Literature should instead “help to shape life and to lead the time, by representing and simultaneously guiding what is rising in man's soul” and thereby “raise our life to greatness above the hubbub of everyday life by the representation of eternal truths.”  No wonder, given this guff, so many contemporary writers were trying to  burn literature down and start over.  All hail King Ubu!

I do not really know why Eucken’s name meant nothing to me.  Despite his Prize, he got left behind somehow.  Checking library catalogs, his books have not appeared in English since 1924 (The problem of human life as viewed by the great thinkers from Plato to the present time).  The Harvard University library catalog shows a few recent hits, books tagged with his name, three in the last ten years, including a twelve volume set of his collected works.

So he is not a forgotten writer, not quite.  There are some limits on how much a Nobel Prize can do for a writer.  The lobster soup made in his name was good.

I guess I am going to run off for a couple more days.  Back Monday with some Trollope, maybe.

Friday, October 17, 2008

The insular Theodor Storm

Theodor Storm wrote on a small scale - novellas and short tales, and lyric poems, mostly set in and around the country where he grew up.
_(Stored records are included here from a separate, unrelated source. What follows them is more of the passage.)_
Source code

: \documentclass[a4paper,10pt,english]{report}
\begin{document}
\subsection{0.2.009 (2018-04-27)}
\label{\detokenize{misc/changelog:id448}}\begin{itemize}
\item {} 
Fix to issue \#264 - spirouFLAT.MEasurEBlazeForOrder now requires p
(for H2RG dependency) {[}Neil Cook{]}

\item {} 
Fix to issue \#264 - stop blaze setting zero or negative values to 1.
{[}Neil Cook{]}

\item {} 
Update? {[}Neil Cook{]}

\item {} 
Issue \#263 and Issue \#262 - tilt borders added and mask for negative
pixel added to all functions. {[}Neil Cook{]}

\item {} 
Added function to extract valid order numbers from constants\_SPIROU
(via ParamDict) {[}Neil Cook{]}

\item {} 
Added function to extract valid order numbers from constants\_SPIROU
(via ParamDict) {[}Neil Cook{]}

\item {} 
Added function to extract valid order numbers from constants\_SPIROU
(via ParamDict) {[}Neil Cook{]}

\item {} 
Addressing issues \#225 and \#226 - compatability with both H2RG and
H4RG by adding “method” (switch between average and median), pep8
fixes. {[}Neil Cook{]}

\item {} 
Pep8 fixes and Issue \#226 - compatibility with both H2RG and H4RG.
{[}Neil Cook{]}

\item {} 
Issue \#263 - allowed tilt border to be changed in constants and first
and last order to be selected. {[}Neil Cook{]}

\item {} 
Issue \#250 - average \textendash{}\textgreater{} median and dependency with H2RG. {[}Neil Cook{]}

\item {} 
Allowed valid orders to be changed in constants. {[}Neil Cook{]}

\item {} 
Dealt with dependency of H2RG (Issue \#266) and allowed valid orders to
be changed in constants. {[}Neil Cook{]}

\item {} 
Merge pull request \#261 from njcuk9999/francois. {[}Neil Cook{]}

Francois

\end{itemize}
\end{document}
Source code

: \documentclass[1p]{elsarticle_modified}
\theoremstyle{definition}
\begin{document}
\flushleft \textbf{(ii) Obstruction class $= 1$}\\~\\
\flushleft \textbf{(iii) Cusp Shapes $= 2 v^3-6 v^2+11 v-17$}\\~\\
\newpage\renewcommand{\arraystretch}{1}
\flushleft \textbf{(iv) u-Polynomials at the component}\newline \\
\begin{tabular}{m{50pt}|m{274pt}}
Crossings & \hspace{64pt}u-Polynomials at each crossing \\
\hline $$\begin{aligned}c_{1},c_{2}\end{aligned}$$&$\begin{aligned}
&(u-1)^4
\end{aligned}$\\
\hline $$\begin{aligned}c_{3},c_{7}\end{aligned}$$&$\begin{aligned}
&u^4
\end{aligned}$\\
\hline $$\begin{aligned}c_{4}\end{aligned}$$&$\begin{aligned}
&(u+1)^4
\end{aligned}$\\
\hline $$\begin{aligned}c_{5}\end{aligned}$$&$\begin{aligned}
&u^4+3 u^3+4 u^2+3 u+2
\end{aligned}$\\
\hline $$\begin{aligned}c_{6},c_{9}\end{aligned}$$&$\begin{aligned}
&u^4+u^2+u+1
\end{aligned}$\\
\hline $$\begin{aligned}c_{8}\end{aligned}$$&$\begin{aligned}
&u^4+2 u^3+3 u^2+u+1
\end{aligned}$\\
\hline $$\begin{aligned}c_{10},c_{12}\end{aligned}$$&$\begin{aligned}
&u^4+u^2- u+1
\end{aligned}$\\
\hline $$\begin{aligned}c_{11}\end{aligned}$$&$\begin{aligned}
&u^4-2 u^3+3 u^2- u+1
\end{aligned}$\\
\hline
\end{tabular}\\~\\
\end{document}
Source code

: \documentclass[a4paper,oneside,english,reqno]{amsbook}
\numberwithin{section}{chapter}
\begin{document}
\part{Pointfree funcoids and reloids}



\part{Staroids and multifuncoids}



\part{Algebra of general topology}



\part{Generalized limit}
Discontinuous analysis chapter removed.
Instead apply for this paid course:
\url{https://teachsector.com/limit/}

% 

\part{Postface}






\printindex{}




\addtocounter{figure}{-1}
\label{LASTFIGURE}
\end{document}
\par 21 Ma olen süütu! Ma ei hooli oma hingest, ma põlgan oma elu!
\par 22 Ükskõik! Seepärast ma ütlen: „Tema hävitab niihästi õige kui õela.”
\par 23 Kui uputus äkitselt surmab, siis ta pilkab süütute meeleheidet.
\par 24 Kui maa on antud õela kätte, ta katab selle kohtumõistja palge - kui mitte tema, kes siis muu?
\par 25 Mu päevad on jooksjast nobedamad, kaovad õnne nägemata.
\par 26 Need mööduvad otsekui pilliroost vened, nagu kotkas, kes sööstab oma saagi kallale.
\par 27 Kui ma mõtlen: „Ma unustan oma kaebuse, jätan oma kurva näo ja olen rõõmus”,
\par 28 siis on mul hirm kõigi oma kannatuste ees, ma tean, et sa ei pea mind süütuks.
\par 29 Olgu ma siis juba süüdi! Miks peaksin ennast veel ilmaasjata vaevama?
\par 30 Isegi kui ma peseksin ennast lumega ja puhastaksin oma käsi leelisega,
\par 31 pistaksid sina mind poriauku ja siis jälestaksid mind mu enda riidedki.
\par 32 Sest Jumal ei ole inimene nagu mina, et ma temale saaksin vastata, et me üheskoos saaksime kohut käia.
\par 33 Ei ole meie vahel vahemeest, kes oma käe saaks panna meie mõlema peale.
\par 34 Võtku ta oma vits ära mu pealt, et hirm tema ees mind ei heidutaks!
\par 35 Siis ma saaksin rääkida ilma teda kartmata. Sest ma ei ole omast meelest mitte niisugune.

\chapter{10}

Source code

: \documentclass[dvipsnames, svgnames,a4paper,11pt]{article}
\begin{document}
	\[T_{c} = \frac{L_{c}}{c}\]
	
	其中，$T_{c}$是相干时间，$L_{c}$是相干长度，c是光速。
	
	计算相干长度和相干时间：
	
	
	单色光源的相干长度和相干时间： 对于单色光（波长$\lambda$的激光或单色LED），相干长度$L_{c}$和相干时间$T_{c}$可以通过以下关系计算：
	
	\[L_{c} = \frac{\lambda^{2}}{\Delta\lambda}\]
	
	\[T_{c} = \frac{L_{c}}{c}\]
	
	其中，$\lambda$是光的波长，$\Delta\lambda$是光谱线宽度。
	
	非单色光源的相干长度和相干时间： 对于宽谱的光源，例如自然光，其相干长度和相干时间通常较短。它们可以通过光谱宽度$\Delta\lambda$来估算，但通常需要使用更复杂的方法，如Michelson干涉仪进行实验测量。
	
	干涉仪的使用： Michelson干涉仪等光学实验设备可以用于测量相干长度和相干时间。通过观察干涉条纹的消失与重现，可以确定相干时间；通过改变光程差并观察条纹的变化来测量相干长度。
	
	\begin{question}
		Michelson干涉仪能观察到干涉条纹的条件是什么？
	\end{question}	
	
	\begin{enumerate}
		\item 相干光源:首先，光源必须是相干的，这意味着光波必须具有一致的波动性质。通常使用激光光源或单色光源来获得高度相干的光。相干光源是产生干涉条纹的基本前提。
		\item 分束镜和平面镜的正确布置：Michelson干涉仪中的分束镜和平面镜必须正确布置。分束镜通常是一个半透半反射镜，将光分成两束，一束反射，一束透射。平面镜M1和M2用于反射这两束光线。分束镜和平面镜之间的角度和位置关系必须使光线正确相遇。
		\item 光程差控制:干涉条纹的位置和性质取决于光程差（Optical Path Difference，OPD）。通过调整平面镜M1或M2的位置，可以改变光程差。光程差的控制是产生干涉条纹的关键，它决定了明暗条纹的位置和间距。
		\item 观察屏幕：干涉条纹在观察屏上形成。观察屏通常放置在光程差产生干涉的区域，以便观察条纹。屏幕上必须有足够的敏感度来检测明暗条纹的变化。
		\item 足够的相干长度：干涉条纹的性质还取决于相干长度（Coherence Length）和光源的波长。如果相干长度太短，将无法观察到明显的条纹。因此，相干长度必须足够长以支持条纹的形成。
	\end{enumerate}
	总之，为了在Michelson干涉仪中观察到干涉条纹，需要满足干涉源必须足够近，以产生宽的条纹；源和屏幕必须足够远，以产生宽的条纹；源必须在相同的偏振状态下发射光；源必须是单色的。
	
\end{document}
He was a regionalist, and a miniaturist. So were most of his German-language contemporaries, or at least the ones who are still read, or at least the ones I have heard of. Gottfried Keller and Jeremias Gotthelf in Switzerland, for example, or Adalbert Stifter in Austria, or Eduard Mörike in his corner of Germany, or Annette von Droste-Hülshoff in hers. I'm leaving out one or two key figures - give me a minute.

I don't think this is a coincidence. It's some sort of reaction to the earlier generation of German Romantics. The fairy tale weirdness of E. T. A. Hoffmann and many others is being domesticated; the visonary worlds of Novalis and Hölderlin are being cut down to a human scale; the incomprehensible achievements of Goethe are being sifted by more ordinary geniuses. Reduce the scale, make it small, look carefully at what is right around you - every one of these writers picked up that message somehow.

Thinking about Storm and his peers reminded me of the recent comments of Horace Engdahl, secretary of the Nobel Prize jury, to the effect that American readers, or writers, or literature, or all three, are "too isolated, too insular," and that they don't "participate in the big dialogue of literature." I can only guess what he might have meant. But Storm, Gotthelf, Mörike - these guys were insular. They did not write the big books (Keller's Green Henry may be a bit of an exception).

I'm not sure what the "big dialogue" of literature is, exactly, or why I should attach a special value to it. Immensee is not a big book, in scope, ideas, or ambition. It is merely perfect. Gotthelf's The Black Spider is imperfect and small, but it takes a wild leap into the unknown. It's a marvel. Insular has its good side. My position is strongly pro-insular.

The two mid-century German exceptions to the rule: The contemporary fame and current reputation of Heinrich Heine dwarfs that of every other writer I have mentioned here. Heine was the great cosmopolitan, the citizen of the world, politically engaged yet a lyric poet of the highest caliber, a master of multiple genres. He would have been a sure thing for the Nobel Prize if he had only lived another fifty years, to the age of 110 or so. My other position is strongly pro-non-insular.

The second exception: Theodor Storm's first published book was a poetry anthology that he shared with two brothers, friends at the University of Kiel, Theodor and Tycho Mommsen. Theodor Mommsen did live long enough to receive, at the age of 85, the second Nobel Prize in Literature, not for his youthful poetry but for his 1854 History of Rome. Mommsen is more or less the founder of the modern study of Roman history. I don't know if that counts as insular or not. I don't think it's what Engdahl meant.